The Government of Costa Rica responded to COVID-19 with an emergency declaration on 16 March, and several measures, including movement restrictions and closing of national borders, which restrict entry to nationals and residents. An additional decree prohibits legal status holders from re-entering the country if they depart between 25 March and 12 April, and they lose their status if entering irregularly. The border rejections and subsequent responses may place refugees and migrants from Venezuela at risk. The Migration Authority provided a two-month extension of documentation for persons of concern and an online process for new work permits; In addition, no new asylum claims are being formalized (resulting in a nearly 7-month wait for documentation), and no new interviews are being conducted (increasing the backlog of cases pending adjudication to 25,913 as of 31 Mar 2020). Those awaiting documentation do not have access to healthcare services, beyond life-saving emergencies or COVID-19; regular medical attention is a key need, particularly for those in high-risk categories. Social distancing protocols and other restrictions have resulted in many refugees and migrants from Venezuela losing their jobs, affecting their livelihoods and ability to meet basic needs. As a result, food security and housing / shelter needs are growing rapidly by the day.
In Mexico, travel restrictions related to COVID-19 have caused the number of people trying to apply for asylum at Mexican airports to drop, including nationals of Venezuela. A decrease of arrivals from refugees and migrants from Venezuela was noticed at the airports, however, accurate figures regarding arrivals are not available.

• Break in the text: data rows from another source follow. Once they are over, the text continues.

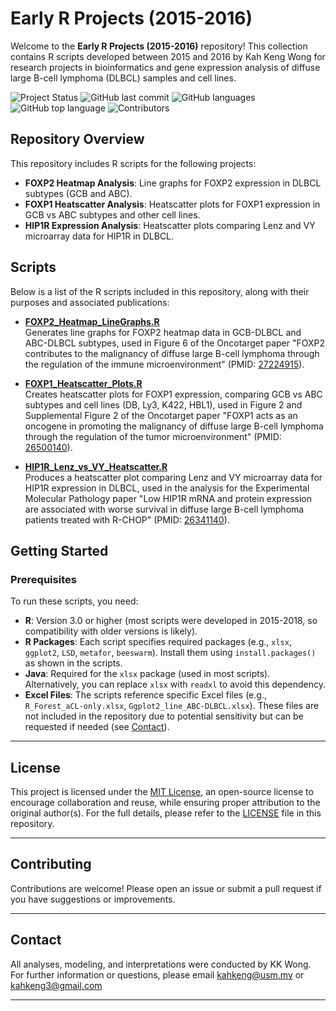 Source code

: # Early R Projects (2015-2016)

Welcome to the **Early R Projects (2015-2016)** repository! This collection contains R scripts developed between 2015 and 2016 by Kah Keng Wong for research projects in bioinformatics and gene expression analysis of diffuse large B-cell lymphoma (DLBCL) samples and cell lines. 

![Project Status](https://img.shields.io/badge/status-active-brightgreen)
![GitHub last commit](https://img.shields.io/github/last-commit/kahkengwong/Early-R-Projects-2015-2016)
![GitHub languages](https://img.shields.io/github/languages/count/kahkengwong/Early-R-Projects-2015-2016)
![GitHub top language](https://img.shields.io/github/languages/top/kahkengwong/Early-R-Projects-2015-2016)
![Contributors](https://img.shields.io/github/contributors/kahkengwong/Early-R-Projects-2015-2016)

## Repository Overview

This repository includes R scripts for the following projects:
- **FOXP2 Heatmap Analysis**: Line graphs for FOXP2 expression in DLBCL subtypes (GCB and ABC).
- **FOXP1 Heatscatter Analysis**: Heatscatter plots for FOXP1 expression in GCB vs ABC subtypes and other cell lines.
- **HIP1R Expression Analysis**: Heatscatter plots comparing Lenz and VY microarray data for HIP1R in DLBCL.

## Scripts

Below is a list of the R scripts included in this repository, along with their purposes and associated publications:

- **[FOXP2_Heatmap_LineGraphs.R](FOXP2_Heatmap_LineGraphs.R)**  
  Generates line graphs for FOXP2 heatmap data in GCB-DLBCL and ABC-DLBCL subtypes, used in Figure 6 of the Oncotarget paper "FOXP2 contributes to the malignancy of diffuse large B-cell lymphoma through the regulation of the immune microenvironment" (PMID: [27224915](https://pubmed.ncbi.nlm.nih.gov/27224915/)).

- **[FOXP1_Heatscatter_Plots.R](FOXP1_Heatscatter_Plots.R)**  
  Creates heatscatter plots for FOXP1 expression, comparing GCB vs ABC subtypes and cell lines (DB, Ly3, K422, HBL1), used in Figure 2 and Supplemental Figure 2 of the Oncotarget paper "FOXP1 acts as an oncogene in promoting the malignancy of diffuse large B-cell lymphoma through the regulation of the tumor microenvironment" (PMID: [26500140](https://pubmed.ncbi.nlm.nih.gov/26500140/)).

- **[HIP1R_Lenz_vs_VY_Heatscatter.R](HIP1R_Lenz_vs_VY_Heatscatter.R)**  
  Produces a heatscatter plot comparing Lenz and VY microarray data for HIP1R expression in DLBCL, used in the analysis for the Experimental Molecular Pathology paper "Low HIP1R mRNA and protein expression are associated with worse survival in diffuse large B-cell lymphoma patients treated with R-CHOP" (PMID: [26341140](https://pubmed.ncbi.nlm.nih.gov/26341140/)).

## Getting Started

### Prerequisites
To run these scripts, you need:
- **R**: Version 3.0 or higher (most scripts were developed in 2015-2018, so compatibility with older versions is likely).
- **R Packages**: Each script specifies required packages (e.g., `xlsx`, `ggplot2`, `LSD`, `metafor`, `beeswarm`). Install them using `install.packages()` as shown in the scripts.
- **Java**: Required for the `xlsx` package (used in most scripts). Alternatively, you can replace `xlsx` with `readxl` to avoid this dependency.
- **Excel Files**: The scripts reference specific Excel files (e.g., `R_Forest_aCL-only.xlsx`, `Ggplot2_line_ABC-DLBCL.xlsx`). These files are not included in the repository due to potential sensitivity but can be requested if needed (see [Contact](#contact)).

---

## License
This project is licensed under the [MIT License](https://github.com/kahkengwong/GAM_PRSS_REML_Project/blob/main/LICENSE), an open-source license to encourage collaboration and reuse, while ensuring proper attribution to the original author(s). For the full details, please refer to the [LICENSE](https://github.com/kahkengwong/GAM_PRSS_REML_Project/blob/main/LICENSE) file in this repository.


---

## Contributing
Contributions are welcome! Please open an issue or submit a pull request if you have suggestions or improvements.

---

## Contact
All analyses, modeling, and interpretations were conducted by KK Wong. For further information or questions, please email [kahkeng@usm.my](mailto:kahkeng@usm.my) or [kahkeng3@gmail.com](mailto:kahkeng3@gmail.com)

---
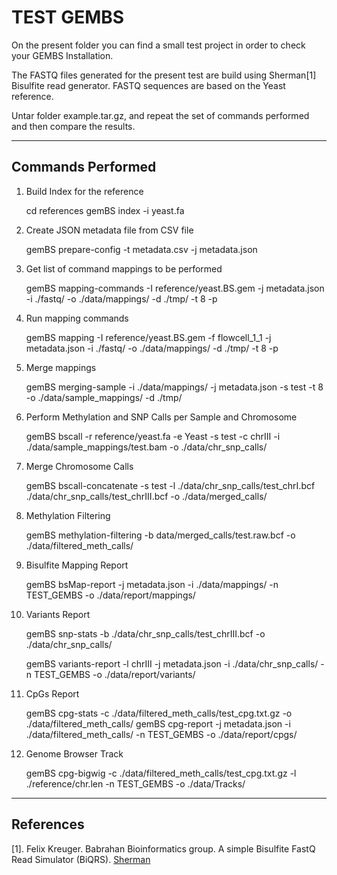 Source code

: TEST GEMBS
==========

On the present folder you can find a small test project in order to check your GEMBS Installation.

The FASTQ files generated for the present test are build using Sherman[1] Bisulfite read generator. FASTQ sequences are based on the Yeast reference.

Untar folder example.tar.gz, and repeat the set of commands performed and then compare the results. 

------------------
Commands Performed
------------------

1) Build Index for the reference

    cd references
    gemBS index -i yeast.fa

2) Create JSON metadata file from CSV file

    gemBS prepare-config -t metadata.csv -j metadata.json

3) Get list of command mappings to be performed

    gemBS mapping-commands -I reference/yeast.BS.gem -j metadata.json -i ./fastq/ -o ./data/mappings/ -d ./tmp/ -t 8 -p

4) Run mapping commands

    gemBS mapping -I reference/yeast.BS.gem -f flowcell_1_1 -j metadata.json -i ./fastq/ -o ./data/mappings/ -d ./tmp/ -t 8 -p

5) Merge mappings

    gemBS merging-sample -i ./data/mappings/ -j metadata.json -s test -t 8 -o ./data/sample_mappings/ -d ./tmp/

6) Perform Methylation and SNP Calls per Sample and Chromosome

    gemBS  bscall -r reference/yeast.fa -e Yeast -s test -c chrIII -i ./data/sample_mappings/test.bam -o ./data/chr_snp_calls/

7) Merge Chromosome Calls

    gemBS bscall-concatenate -s test -l ./data/chr_snp_calls/test_chrI.bcf ./data/chr_snp_calls/test_chrIII.bcf -o ./data/merged_calls/


8) Methylation Filtering

    gemBS methylation-filtering  -b data/merged_calls/test.raw.bcf -o ./data/filtered_meth_calls/

9) Bisulfite Mapping Report

    gemBS bsMap-report -j metadata.json -i ./data/mappings/ -n TEST_GEMBS -o ./data/report/mappings/

10) Variants Report

    gemBS snp-stats -b ./data/chr_snp_calls/test_chrIII.bcf -o ./data/chr_snp_calls/

    gemBS variants-report -l chrIII -j metadata.json -i ./data/chr_snp_calls/ -n TEST_GEMBS -o ./data/report/variants/

11) CpGs Report

    gemBS cpg-stats -c ./data/filtered_meth_calls/test_cpg.txt.gz -o ./data/filtered_meth_calls/
    gemBS cpg-report -j metadata.json -i ./data/filtered_meth_calls/ -n TEST_GEMBS -o ./data/report/cpgs/

12) Genome Browser Track

    gemBS cpg-bigwig -c ./data/filtered_meth_calls/test_cpg.txt.gz -l ./reference/chr.len -n TEST_GEMBS -o ./data/Tracks/



----------
References
----------

[1]. Felix Kreuger. Babrahan Bioinformatics group. A simple Bisulfite FastQ Read Simulator (BiQRS). [Sherman](https://github.com/FelixKrueger/Sherman)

The Government of Panama declared a State of National Emergency to face the risk caused by COVID-19, taking a series of protection measures for all people in the country, including the closure of all borders, schools, stores, and imposing a curfew among other measures. This situation placed several operational challenges and has affected the implementation of all activities planned for this period. Asylum authorities are still working with reduced staffing while interviews are rescheduled. No new applications are being received, but those who six months term for applying is about to expire, are being listed by the ONPAR so their application will be formalized when possible. The National Immigration Service has taken measures in response to COVID-19, suspending attention to the public and all migratory procedures. Regarding to the documentation of residence permits (permanent, provisional and in process), there is an extension of their validity until the first week of April. Regarding work permits, the Ministry of Labor has taken similar measures, extending the validity of the cards until April 30th.